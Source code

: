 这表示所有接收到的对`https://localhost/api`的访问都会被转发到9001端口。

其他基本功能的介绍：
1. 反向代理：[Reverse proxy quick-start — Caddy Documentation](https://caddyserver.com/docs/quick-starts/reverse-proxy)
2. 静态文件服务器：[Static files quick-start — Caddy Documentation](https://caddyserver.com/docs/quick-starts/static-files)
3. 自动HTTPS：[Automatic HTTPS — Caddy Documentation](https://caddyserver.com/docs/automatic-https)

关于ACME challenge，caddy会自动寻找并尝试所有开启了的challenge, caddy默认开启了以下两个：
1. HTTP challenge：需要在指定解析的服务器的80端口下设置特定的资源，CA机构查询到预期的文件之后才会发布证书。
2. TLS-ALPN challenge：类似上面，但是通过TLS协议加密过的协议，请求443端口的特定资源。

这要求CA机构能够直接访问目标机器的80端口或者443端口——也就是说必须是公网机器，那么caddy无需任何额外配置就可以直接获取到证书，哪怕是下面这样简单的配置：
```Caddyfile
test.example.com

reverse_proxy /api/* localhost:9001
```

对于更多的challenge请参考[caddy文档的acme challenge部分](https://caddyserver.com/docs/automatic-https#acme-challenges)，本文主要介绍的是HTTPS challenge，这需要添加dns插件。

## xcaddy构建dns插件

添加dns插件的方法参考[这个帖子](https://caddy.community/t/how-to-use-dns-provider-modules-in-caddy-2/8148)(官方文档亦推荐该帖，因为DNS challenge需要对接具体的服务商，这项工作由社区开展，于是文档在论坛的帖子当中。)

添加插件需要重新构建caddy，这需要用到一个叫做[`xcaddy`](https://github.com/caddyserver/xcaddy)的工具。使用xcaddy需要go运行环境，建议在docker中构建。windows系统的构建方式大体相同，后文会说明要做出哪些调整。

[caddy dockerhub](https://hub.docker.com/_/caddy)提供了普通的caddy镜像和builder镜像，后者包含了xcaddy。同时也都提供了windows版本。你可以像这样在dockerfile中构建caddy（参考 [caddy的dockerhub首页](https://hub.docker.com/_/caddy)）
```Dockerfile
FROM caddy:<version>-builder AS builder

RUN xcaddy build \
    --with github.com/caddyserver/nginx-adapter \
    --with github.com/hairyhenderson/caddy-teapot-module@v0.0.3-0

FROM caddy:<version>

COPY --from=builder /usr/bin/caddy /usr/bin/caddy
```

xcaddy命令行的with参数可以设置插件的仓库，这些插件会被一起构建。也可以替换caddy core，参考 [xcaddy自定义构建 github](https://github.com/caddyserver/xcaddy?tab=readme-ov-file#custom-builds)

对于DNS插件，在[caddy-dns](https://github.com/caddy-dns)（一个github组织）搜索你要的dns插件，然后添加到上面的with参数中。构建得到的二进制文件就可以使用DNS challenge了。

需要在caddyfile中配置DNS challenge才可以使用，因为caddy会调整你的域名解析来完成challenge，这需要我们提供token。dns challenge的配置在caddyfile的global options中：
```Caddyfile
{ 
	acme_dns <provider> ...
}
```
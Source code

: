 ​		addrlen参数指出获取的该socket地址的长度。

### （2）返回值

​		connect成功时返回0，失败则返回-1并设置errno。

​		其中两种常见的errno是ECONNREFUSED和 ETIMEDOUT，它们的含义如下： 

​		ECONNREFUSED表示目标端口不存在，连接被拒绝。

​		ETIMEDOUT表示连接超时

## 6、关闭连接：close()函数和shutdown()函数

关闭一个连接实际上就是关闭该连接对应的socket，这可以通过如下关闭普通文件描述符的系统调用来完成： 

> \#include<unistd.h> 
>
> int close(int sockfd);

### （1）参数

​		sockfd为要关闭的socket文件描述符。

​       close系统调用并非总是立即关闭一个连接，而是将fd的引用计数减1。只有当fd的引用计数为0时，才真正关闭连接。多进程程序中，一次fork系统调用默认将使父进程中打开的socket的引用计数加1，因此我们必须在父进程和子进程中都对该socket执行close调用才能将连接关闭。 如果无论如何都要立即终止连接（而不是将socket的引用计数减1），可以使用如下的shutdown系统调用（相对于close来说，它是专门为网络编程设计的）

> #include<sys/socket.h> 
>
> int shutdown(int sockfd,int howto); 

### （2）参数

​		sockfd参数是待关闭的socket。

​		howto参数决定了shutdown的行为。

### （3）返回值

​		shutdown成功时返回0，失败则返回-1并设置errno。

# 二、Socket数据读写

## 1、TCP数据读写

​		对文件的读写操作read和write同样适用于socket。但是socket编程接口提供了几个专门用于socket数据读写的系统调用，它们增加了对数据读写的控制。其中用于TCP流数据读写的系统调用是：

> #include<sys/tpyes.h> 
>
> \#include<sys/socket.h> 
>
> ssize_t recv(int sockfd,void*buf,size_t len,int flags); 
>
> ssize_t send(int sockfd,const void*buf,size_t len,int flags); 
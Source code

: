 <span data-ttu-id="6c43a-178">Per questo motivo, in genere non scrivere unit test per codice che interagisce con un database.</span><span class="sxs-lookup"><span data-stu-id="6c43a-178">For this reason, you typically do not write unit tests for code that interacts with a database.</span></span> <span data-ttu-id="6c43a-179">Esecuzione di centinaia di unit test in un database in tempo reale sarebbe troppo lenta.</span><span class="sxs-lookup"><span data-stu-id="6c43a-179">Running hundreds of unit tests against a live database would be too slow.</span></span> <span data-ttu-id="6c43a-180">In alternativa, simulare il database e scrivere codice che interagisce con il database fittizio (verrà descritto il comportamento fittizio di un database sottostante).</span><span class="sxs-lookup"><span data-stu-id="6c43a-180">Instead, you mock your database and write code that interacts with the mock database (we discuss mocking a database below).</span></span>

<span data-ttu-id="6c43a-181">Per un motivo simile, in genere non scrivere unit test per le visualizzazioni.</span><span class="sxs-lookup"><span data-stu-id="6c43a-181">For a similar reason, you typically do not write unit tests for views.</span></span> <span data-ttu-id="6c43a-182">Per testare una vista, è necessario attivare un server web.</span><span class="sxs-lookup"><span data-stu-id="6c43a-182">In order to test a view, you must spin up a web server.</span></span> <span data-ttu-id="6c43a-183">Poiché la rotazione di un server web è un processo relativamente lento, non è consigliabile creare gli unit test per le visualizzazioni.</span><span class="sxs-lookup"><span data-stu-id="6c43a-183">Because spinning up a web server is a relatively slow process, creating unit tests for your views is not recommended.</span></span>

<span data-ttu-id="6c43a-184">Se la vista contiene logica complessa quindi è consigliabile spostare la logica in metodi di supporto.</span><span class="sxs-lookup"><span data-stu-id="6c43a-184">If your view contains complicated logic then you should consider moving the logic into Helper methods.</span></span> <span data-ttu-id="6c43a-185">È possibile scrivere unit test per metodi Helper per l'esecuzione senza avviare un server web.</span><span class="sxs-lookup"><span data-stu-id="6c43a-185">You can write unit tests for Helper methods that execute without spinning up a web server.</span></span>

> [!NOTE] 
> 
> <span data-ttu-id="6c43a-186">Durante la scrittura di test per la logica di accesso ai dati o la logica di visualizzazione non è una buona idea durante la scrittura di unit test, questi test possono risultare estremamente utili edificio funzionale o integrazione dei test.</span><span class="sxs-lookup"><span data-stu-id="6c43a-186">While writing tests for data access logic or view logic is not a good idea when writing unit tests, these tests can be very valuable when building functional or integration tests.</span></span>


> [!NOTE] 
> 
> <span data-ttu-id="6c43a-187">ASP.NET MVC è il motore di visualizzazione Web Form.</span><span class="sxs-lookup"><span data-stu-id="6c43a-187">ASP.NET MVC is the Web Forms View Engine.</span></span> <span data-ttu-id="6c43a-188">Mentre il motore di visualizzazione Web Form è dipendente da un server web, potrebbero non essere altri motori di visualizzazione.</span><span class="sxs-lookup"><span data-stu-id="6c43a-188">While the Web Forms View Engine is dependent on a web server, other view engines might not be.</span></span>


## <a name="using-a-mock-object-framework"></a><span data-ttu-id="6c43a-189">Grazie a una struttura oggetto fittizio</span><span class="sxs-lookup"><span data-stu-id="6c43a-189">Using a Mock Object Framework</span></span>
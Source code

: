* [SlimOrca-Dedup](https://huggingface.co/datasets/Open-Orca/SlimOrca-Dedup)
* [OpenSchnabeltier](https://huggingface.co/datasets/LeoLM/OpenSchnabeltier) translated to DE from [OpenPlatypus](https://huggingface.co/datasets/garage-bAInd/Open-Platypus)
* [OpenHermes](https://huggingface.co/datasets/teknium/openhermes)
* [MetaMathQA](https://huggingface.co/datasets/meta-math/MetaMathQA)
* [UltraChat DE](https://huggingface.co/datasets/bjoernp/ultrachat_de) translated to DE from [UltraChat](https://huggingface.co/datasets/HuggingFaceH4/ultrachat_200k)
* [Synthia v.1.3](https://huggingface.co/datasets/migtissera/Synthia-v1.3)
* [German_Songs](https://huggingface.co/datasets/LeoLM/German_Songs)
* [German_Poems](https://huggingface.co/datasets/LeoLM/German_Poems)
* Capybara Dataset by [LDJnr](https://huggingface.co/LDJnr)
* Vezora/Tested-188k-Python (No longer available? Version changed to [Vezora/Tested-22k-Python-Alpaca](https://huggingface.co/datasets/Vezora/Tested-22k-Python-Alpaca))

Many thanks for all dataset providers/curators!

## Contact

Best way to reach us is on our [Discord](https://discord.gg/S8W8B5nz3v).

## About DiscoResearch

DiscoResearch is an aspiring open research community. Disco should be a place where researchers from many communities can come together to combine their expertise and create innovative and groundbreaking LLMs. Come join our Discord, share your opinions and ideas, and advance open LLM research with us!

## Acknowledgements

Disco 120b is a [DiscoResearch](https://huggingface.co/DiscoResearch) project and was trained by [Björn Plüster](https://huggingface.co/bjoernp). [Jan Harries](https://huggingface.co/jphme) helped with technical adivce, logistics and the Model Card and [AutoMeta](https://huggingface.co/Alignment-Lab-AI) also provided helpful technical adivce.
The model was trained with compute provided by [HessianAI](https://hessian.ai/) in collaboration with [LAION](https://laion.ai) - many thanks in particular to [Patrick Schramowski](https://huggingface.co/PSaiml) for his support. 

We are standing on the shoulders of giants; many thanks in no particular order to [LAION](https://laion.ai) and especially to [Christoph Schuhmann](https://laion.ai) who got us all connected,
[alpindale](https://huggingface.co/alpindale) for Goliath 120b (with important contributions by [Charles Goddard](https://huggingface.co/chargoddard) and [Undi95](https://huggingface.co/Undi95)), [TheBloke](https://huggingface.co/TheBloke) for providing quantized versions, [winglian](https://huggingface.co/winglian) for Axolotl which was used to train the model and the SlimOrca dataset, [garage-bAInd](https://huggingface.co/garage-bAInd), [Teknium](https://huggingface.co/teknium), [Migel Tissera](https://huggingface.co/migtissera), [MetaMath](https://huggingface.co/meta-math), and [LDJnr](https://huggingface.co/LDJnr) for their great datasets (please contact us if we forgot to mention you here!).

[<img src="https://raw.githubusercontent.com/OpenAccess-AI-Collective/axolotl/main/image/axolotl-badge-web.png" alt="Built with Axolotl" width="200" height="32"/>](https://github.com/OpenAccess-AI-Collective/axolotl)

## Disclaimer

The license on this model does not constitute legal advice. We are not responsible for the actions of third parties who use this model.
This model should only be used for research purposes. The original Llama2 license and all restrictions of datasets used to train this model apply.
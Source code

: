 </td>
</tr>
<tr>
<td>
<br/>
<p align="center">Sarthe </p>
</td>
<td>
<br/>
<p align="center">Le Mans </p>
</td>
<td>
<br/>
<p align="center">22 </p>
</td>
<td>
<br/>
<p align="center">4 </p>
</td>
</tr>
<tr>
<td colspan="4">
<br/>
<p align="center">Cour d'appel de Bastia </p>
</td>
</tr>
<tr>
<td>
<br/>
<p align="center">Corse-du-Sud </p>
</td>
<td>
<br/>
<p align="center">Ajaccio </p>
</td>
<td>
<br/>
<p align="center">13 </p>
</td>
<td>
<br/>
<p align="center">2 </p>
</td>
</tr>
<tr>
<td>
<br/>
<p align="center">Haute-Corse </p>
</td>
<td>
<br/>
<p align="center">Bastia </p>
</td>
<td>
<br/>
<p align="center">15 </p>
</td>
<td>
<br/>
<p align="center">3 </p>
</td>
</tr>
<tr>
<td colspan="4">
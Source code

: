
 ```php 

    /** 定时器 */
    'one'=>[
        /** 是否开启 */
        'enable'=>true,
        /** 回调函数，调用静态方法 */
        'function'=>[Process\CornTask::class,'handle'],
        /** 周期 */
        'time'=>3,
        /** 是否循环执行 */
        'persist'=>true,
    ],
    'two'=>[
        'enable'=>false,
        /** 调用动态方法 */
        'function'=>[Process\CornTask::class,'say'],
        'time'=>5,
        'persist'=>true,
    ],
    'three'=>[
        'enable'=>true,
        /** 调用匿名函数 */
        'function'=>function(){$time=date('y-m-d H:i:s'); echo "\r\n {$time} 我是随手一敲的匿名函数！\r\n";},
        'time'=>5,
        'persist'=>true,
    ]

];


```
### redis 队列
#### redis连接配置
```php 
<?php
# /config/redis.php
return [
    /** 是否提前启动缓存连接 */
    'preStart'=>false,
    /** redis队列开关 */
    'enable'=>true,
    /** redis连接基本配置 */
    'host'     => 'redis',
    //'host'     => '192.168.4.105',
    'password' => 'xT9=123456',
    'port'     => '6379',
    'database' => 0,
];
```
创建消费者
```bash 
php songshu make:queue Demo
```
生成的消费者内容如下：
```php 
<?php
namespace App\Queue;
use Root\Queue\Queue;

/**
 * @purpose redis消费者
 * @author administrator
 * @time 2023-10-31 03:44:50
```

· · ·

## Problem description
This task calls for the number of lines in the entries that contain the string "失败则返回", with no accompanying text.

## Written answer
2